- Cover art for the remix with Travis Scott

Single by Rae Sremmurd

from the album SremmLife 2 (deluxe edition)
- Released: August 12, 2016
- Recorded: 2016
- Genre: Hip-hop; trap; cloud rap;
- Length: 3:28
- Label: EarDrummers; Interscope;
- Songwriters: Khalif Brown; Aaquil Brown; Pierre Slaughter;
- Producer: P-Nazty

Rae Sremmurd singles chronology
| "Black Beatles" (2016) | "Swang" (2016) | "Perfect Pint" (2017) |

Music video
- "Swang" on YouTube

= Swang (song) =

"Swang" is a song by American hip-hop duo Rae Sremmurd. It was released on January 24, 2017, by EarDrummers and Interscope Records as the fourth single from their second studio album, SremmLife 2. The song was written alongside producer P-Nazty.

==Music video==
The song's accompanying music video premiered on February 16, 2017, on Rae Sremmurd's YouTube account on Vevo. The video was directed by Max Hliva (DirectedByMAX).
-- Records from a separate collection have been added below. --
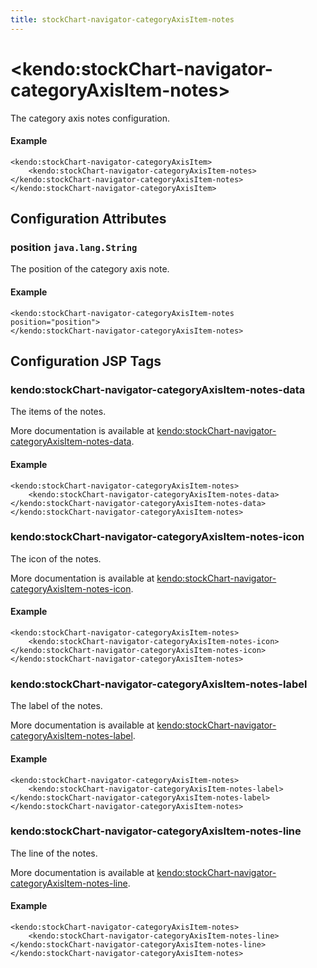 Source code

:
 ```yaml
---
title: stockChart-navigator-categoryAxisItem-notes
---
```


# \<kendo:stockChart-navigator-categoryAxisItem-notes\>

The category axis notes configuration.

#### Example
    <kendo:stockChart-navigator-categoryAxisItem>
        <kendo:stockChart-navigator-categoryAxisItem-notes></kendo:stockChart-navigator-categoryAxisItem-notes>
    </kendo:stockChart-navigator-categoryAxisItem>

## Configuration Attributes

### position `java.lang.String`

The position of the category axis note.

#### Example
    <kendo:stockChart-navigator-categoryAxisItem-notes position="position">
    </kendo:stockChart-navigator-categoryAxisItem-notes>


##  Configuration JSP Tags

### kendo:stockChart-navigator-categoryAxisItem-notes-data

The items of the notes.

More documentation is available at [kendo:stockChart-navigator-categoryAxisItem-notes-data](/kendo-ui/api/wrappers/jsp/stockchart/navigator-categoryaxisitem-notes-data).

#### Example

    <kendo:stockChart-navigator-categoryAxisItem-notes>
        <kendo:stockChart-navigator-categoryAxisItem-notes-data></kendo:stockChart-navigator-categoryAxisItem-notes-data>
    </kendo:stockChart-navigator-categoryAxisItem-notes>

### kendo:stockChart-navigator-categoryAxisItem-notes-icon

The icon of the notes.

More documentation is available at [kendo:stockChart-navigator-categoryAxisItem-notes-icon](/kendo-ui/api/wrappers/jsp/stockchart/navigator-categoryaxisitem-notes-icon).

#### Example

    <kendo:stockChart-navigator-categoryAxisItem-notes>
        <kendo:stockChart-navigator-categoryAxisItem-notes-icon></kendo:stockChart-navigator-categoryAxisItem-notes-icon>
    </kendo:stockChart-navigator-categoryAxisItem-notes>

### kendo:stockChart-navigator-categoryAxisItem-notes-label

The label of the notes.

More documentation is available at [kendo:stockChart-navigator-categoryAxisItem-notes-label](/kendo-ui/api/wrappers/jsp/stockchart/navigator-categoryaxisitem-notes-label).

#### Example

    <kendo:stockChart-navigator-categoryAxisItem-notes>
        <kendo:stockChart-navigator-categoryAxisItem-notes-label></kendo:stockChart-navigator-categoryAxisItem-notes-label>
    </kendo:stockChart-navigator-categoryAxisItem-notes>

### kendo:stockChart-navigator-categoryAxisItem-notes-line

The line of the notes.

More documentation is available at [kendo:stockChart-navigator-categoryAxisItem-notes-line](/kendo-ui/api/wrappers/jsp/stockchart/navigator-categoryaxisitem-notes-line).

#### Example

    <kendo:stockChart-navigator-categoryAxisItem-notes>
        <kendo:stockChart-navigator-categoryAxisItem-notes-line></kendo:stockChart-navigator-categoryAxisItem-notes-line>
    </kendo:stockChart-navigator-categoryAxisItem-notes>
The music video has over 504 million views as of November 2025.

==Remix==
The official remix of "Swang" features American rapper Travis Scott and was released on October 16, 2016.

==Personnel==
Credits adapted from SremmLife 2 booklet.

- Song credits

- Writing – Aaquil Brown, Khalif Brown, Pierre Slaughter
- Production – P-Nazty
- Recording – Randy Lanphear & Swae Lee at Sauce Studios and PatchWerk Recording Studios in Atlanta, Georgia
- Audio mixing – Finis "KY" White at Bass Recording Studios in Atlanta, Georgia
- Mastering – Dave Kutch, The Mastering Palace, New York City

==Charts==
===Weekly charts===

| Chart (2017) | Peak position |
|---|---|
| Canada Hot 100 (Billboard) | 41 |
| US Billboard Hot 100 | 26 |
| US Hot R&B/Hip-Hop Songs (Billboard) | 13 |
| US R&B/Hip-Hop Airplay (Billboard) | 17 |
| US Rhythmic Airplay (Billboard) | 30 |

===Year-end charts===

| Chart (2017) | Position |
|---|---|
| Canada (Canadian Hot 100) | 97 |
| US Billboard Hot 100 | 64 |
| US Hot R&B/Hip-Hop Songs (Billboard) | 32 |

==Certifications==

| Region | Certification | Certified units/sales |
| Brazil (Pro-Música Brasil) | 2× Platinum | 120,000^{‡} |
| Canada (Music Canada) | Platinum | 80,000^{‡} |
| New Zealand (RMNZ) | Platinum | 30,000^{‡} |
| Poland (ZPAV) | Gold | 25,000^{‡} |
| United Kingdom (BPI) | Silver | 200,000^{‡} |
| United States (RIAA) | 6× Platinum | 6,000,000^{‡} |
^{‡} Sales+streaming figures based on certification alone.